Hacker News new | ask | show | jobs
by zhte415 3307 days ago
Not at all. You're assuming first names and last names are independent.

For example, meet a 'Jones'. There's a good probability that his first names is 'Thomas'.

Meet a 'Thomas'. There's a low probability his last name is 'Jones'.

That's because 'Jones' is predominantly Welsh in origin, and 'Thomas' is a pretty liked given name in Wales. This of course would be more true in Wales than people of Welsh ancestory living far from Wales. And perhaps despite and because of the great singer Tom Jones, this combination may have fallen over the past few decades.
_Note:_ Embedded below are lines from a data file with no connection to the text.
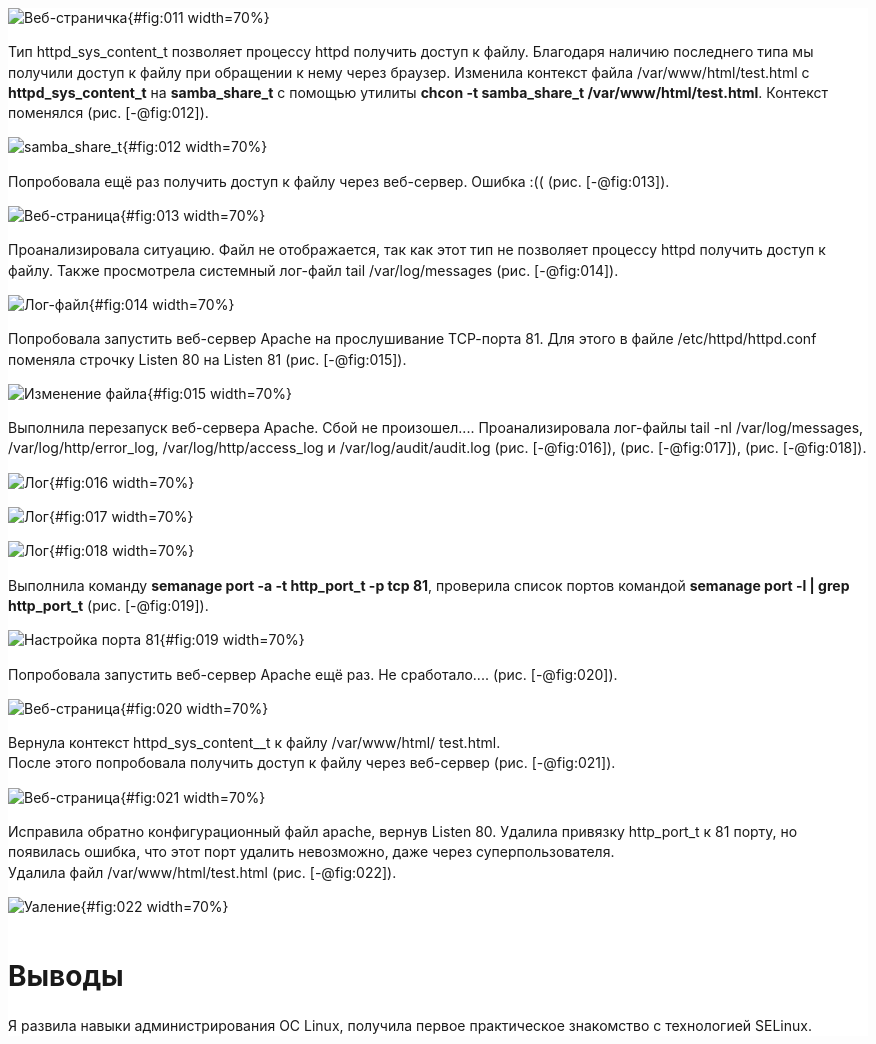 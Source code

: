 ![Веб-страничка](image/10){#fig:011 width=70%}

Тип httpd_sys_content_t позволяет процессу httpd получить доступ к файлу. Благодаря наличию последнего типа мы получили доступ к файлу
при обращении к нему через браузер.
Изменила контекст файла /var/www/html/test.html с **httpd_sys_content_t** на **samba_share_t** с помощью утилиты **chcon -t samba_share_t /var/www/html/test.html**. Контекст поменялся (рис. [-@fig:012]).

![samba_share_t](image/11){#fig:012 width=70%}

Попробовала ещё раз получить доступ к файлу через веб-сервер. Ошибка :((  (рис. [-@fig:013]).

![Веб-страница](image/12){#fig:013 width=70%}

Проанализировала ситуацию. Файл не отображается, так как этот тип не позволяет процессу httpd получить доступ к файлу.
Также просмотрела системный лог-файл tail /var/log/messages (рис. [-@fig:014]).

![Лог-файл](image/13){#fig:014 width=70%}

Попробовала запустить веб-сервер Apache на прослушивание ТСР-порта 81. Для этого в файле /etc/httpd/httpd.conf поменяла строчку Listen 80 на Listen 81 (рис. [-@fig:015]).

![Изменение файла](image/14){#fig:015 width=70%}

Выполнила перезапуск веб-сервера Apache. Сбой не произошел....
Проанализировала лог-файлы tail -nl /var/log/messages, /var/log/http/error_log, /var/log/http/access_log и /var/log/audit/audit.log  (рис. [-@fig:016]), (рис. [-@fig:017]), (рис. [-@fig:018]).

![Лог](image/15){#fig:016 width=70%}

![Лог](image/15.1){#fig:017 width=70%}

![Лог](image/15.2){#fig:018 width=70%}

Выполнила команду **semanage port -a -t http_port_t -р tcp 81**, проверила список портов командой **semanage port -l | grep http_port_t** (рис. [-@fig:019]).

![Настройка порта 81](image/16){#fig:019 width=70%}

Попробовала запустить веб-сервер Apache ещё раз. Не сработало.... (рис. [-@fig:020]).

![Веб-страница](image/17){#fig:020 width=70%}

Вернула контекст httpd_sys_cоntent__t к файлу /var/www/html/ test.html.  
После этого попробовала получить доступ к файлу через веб-сервер (рис. [-@fig:021]).

![Веб-страница](image/18){#fig:021 width=70%}

Исправила обратно конфигурационный файл apache, вернув Listen 80.
Удалила привязку http_port_t к 81 порту, но появилась ошибка, что этот порт удалить невозможно, даже через суперпользователя.  
Удалила файл /var/www/html/test.html (рис. [-@fig:022]).

![Уаление](image/19){#fig:022 width=70%}

# Выводы

Я развила навыки администрирования ОС Linux, получила первое практическое знакомство с технологией SELinux.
However, my family name is pretty location-specific in the UK, and even the diaspora of the name that went to places like North America tended to keep up traditional, albeit 2-3 centuries later.

Another example of non-independence would be a name like 'Ahmed' as given name and 'Zhang' as family name. 'Zhang' is an extremely common family name on a global scale, as is 'Ahmed' as a given name. However the possibility of 'Ahmed' and 'Zhang' overlapping as a combination is slim. Perhaps it could happen in Singapore or Malaysia, but then even 'Zhang' is probably converted to a Hokkian/Hakka/Cantonese equivalent spelling, which is not 'Zhang'. Given the scale of these names, I'm sure there 'Ahmed Zhang's knocking around, but probably not that many.
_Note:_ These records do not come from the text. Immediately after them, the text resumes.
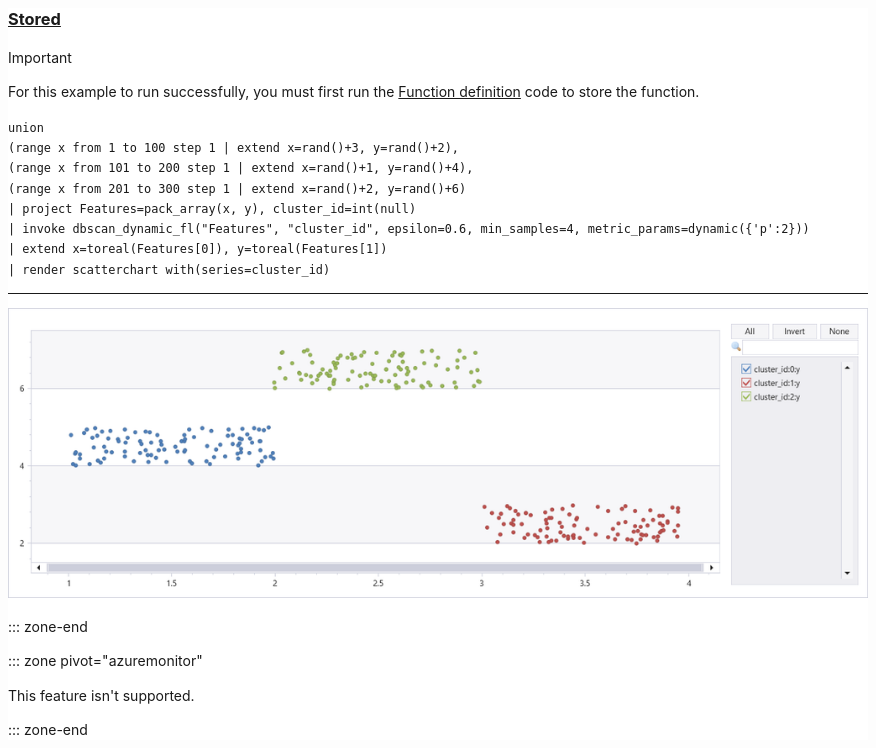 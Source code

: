 ### [Stored](#tab/stored)

> [!IMPORTANT]
> For this example to run successfully, you must first run the [Function definition](#function-definition) code to store the function.

```kusto
union 
(range x from 1 to 100 step 1 | extend x=rand()+3, y=rand()+2),
(range x from 101 to 200 step 1 | extend x=rand()+1, y=rand()+4),
(range x from 201 to 300 step 1 | extend x=rand()+2, y=rand()+6)
| project Features=pack_array(x, y), cluster_id=int(null)
| invoke dbscan_dynamic_fl("Features", "cluster_id", epsilon=0.6, min_samples=4, metric_params=dynamic({'p':2}))
| extend x=toreal(Features[0]), y=toreal(Features[1])
| render scatterchart with(series=cluster_id)
```

---

![Screenshot of scatterchart of DBSCAN clustering of artificial dataset with three clusters.](media/dbscan-fl/dbscan-scattergram.png)

::: zone-end

::: zone pivot="azuremonitor"

This feature isn't supported.

::: zone-end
The great thing about statistics is it is about discovery, not assumptions.

And assuming everything is nice easy math, independent, or stochastic, is one of the greatest mistakes we can all make when looking at numbers.

1 comments

So, you're actually saying something like P(N_l = L | N_f = F) or P(N_f = F | N_l = L) is (for those sub-populations) high, while P(N_l = L, N_f = F) is still globally not common. That makes more sense, but is a different statement - the combined names are common within a local population but still uncommon globally.